- Problem statement
Leaving all pictures aside, copy exactly the lines from the start of the listing below through the line that contains "#### For constructors", and only those lines.
/---
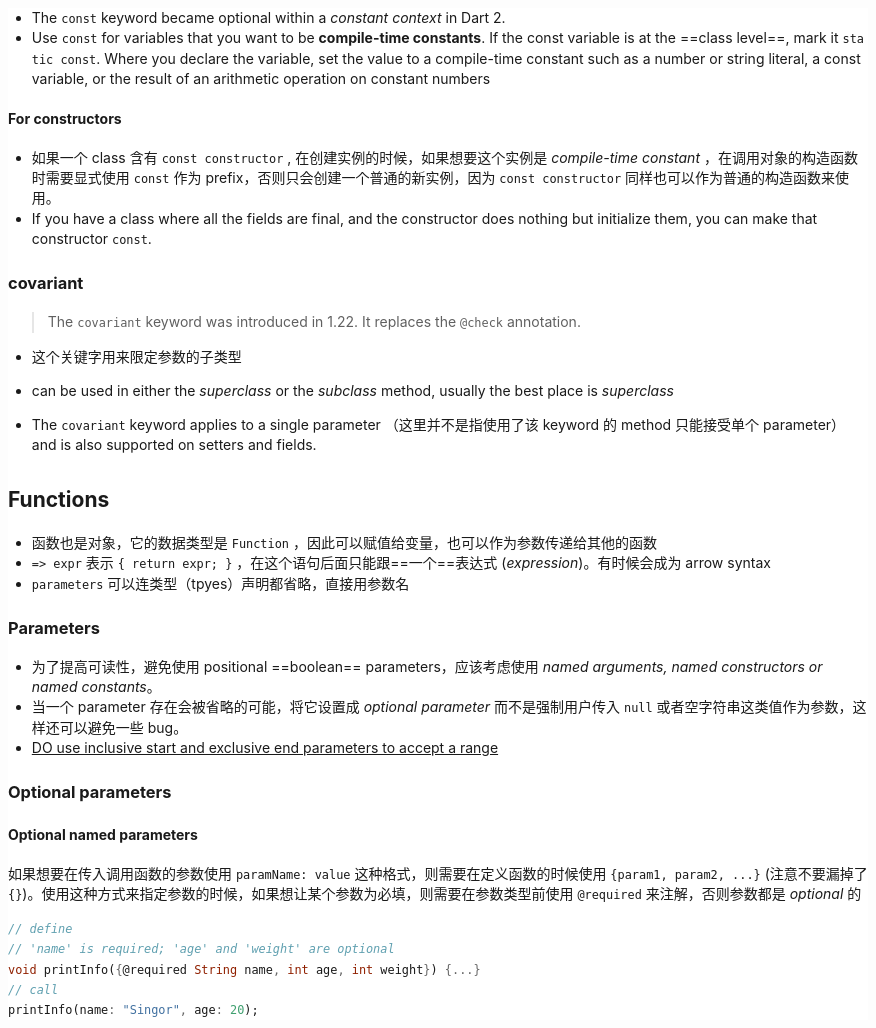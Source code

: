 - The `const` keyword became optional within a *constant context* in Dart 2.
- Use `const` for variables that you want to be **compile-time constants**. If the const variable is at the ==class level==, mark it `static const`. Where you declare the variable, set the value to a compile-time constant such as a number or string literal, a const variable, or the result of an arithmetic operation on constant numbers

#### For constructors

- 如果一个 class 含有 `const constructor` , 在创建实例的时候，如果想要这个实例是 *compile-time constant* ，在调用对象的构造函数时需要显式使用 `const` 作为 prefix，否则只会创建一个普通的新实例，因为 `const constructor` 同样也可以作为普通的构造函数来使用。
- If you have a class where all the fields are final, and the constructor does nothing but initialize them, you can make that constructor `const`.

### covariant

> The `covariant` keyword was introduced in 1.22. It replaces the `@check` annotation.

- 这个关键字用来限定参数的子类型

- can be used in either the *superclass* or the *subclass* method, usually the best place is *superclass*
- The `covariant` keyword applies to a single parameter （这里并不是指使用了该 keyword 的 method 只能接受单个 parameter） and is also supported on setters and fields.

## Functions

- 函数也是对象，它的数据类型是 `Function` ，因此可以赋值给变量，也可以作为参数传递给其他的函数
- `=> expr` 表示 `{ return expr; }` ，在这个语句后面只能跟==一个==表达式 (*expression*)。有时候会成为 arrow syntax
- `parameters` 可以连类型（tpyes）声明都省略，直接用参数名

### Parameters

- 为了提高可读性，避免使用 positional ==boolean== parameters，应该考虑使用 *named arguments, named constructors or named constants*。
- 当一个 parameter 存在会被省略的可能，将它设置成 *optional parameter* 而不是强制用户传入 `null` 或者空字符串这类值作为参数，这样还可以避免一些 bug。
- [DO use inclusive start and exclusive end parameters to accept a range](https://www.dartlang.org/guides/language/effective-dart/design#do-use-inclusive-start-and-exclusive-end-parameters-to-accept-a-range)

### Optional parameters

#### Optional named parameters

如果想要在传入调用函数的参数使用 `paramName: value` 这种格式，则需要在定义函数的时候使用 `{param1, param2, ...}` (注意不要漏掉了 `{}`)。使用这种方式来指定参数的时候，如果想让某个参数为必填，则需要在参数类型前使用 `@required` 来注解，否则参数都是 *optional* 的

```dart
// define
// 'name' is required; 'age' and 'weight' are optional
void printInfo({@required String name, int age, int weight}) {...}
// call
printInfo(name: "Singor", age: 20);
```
\---
- Response area
Source code

: - The `const` keyword became optional within a *constant context* in Dart 2.
- Use `const` for variables that you want to be **compile-time constants**. If the const variable is at the ==class level==, mark it `static const`. Where you declare the variable, set the value to a compile-time constant such as a number or string literal, a const variable, or the result of an arithmetic operation on constant numbers

#### For constructors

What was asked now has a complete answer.